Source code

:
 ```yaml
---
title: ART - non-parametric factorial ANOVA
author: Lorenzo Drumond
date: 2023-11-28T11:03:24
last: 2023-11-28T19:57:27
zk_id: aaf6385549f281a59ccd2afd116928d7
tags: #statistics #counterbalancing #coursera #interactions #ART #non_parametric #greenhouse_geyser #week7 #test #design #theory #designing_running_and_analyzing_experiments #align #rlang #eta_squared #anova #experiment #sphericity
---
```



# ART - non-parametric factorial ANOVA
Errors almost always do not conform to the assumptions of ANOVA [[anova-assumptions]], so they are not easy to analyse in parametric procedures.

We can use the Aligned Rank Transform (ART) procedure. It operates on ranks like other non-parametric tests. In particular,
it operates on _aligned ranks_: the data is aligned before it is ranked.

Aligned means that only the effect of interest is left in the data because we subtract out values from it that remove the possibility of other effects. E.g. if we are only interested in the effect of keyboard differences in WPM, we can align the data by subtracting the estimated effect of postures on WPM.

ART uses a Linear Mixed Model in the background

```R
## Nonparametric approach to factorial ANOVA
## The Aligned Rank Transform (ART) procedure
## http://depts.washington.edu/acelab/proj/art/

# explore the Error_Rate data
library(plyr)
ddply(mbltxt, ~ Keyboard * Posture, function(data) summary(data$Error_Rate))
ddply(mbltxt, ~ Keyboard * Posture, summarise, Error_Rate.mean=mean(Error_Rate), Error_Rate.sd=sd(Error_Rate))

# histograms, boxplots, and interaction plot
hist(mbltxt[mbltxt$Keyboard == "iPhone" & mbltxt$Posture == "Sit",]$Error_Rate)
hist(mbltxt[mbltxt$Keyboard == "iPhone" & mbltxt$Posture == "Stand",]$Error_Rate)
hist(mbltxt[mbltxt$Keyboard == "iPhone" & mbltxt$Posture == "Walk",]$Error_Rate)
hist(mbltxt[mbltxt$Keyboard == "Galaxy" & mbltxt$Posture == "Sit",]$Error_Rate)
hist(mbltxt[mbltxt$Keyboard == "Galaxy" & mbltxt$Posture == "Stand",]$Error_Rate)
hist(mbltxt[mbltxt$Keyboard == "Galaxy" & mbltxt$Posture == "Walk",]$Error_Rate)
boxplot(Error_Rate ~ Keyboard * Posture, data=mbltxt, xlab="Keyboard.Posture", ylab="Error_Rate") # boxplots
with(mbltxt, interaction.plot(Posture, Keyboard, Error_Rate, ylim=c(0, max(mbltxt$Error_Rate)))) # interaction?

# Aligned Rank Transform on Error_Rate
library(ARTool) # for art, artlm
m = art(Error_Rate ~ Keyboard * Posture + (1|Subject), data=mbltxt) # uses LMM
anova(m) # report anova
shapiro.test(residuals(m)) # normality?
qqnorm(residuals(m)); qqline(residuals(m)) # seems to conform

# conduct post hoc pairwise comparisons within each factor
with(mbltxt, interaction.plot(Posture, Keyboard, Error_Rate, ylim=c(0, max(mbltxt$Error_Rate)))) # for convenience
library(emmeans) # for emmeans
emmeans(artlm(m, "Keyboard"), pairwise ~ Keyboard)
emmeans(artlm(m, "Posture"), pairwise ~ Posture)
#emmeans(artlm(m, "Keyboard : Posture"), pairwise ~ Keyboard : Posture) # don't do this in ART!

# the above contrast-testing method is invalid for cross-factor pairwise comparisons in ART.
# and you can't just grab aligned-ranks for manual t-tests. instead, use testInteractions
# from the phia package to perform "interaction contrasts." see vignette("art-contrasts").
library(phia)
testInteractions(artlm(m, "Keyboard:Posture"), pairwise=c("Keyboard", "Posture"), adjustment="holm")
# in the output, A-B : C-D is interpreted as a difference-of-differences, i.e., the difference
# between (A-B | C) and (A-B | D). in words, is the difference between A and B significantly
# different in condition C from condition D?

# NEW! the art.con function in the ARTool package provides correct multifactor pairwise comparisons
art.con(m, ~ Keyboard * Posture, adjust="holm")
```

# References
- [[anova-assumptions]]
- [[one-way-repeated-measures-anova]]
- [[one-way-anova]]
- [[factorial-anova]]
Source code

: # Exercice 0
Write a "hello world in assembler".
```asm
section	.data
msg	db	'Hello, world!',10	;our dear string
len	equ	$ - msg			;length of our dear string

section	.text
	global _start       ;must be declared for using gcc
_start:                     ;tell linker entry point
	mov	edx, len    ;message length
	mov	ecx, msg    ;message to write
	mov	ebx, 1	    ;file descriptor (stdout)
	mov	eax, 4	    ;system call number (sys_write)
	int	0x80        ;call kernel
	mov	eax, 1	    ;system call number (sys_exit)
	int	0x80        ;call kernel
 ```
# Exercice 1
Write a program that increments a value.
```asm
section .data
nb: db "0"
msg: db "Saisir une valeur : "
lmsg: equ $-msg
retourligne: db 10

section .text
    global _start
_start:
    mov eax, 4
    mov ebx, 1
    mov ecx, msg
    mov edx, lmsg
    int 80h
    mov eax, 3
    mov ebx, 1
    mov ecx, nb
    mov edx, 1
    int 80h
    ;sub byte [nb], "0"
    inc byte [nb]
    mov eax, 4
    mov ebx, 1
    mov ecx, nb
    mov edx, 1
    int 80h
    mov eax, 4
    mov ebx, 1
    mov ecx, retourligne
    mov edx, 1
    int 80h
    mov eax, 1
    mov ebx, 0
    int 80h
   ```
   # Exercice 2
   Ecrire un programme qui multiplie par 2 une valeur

· · · · ·

• **WHAT TO PRODUCE**: All lines above with the word "Galaxy" need to be reported.

• **RESPONSE**:
hist(mbltxt[mbltxt$Keyboard == "Galaxy" & mbltxt$Posture == "Sit",]$Error_Rate)
hist(mbltxt[mbltxt$Keyboard == "Galaxy" & mbltxt$Posture == "Stand",]$Error_Rate)
hist(mbltxt[mbltxt$Keyboard == "Galaxy" & mbltxt$Posture == "Walk",]$Error_Rate)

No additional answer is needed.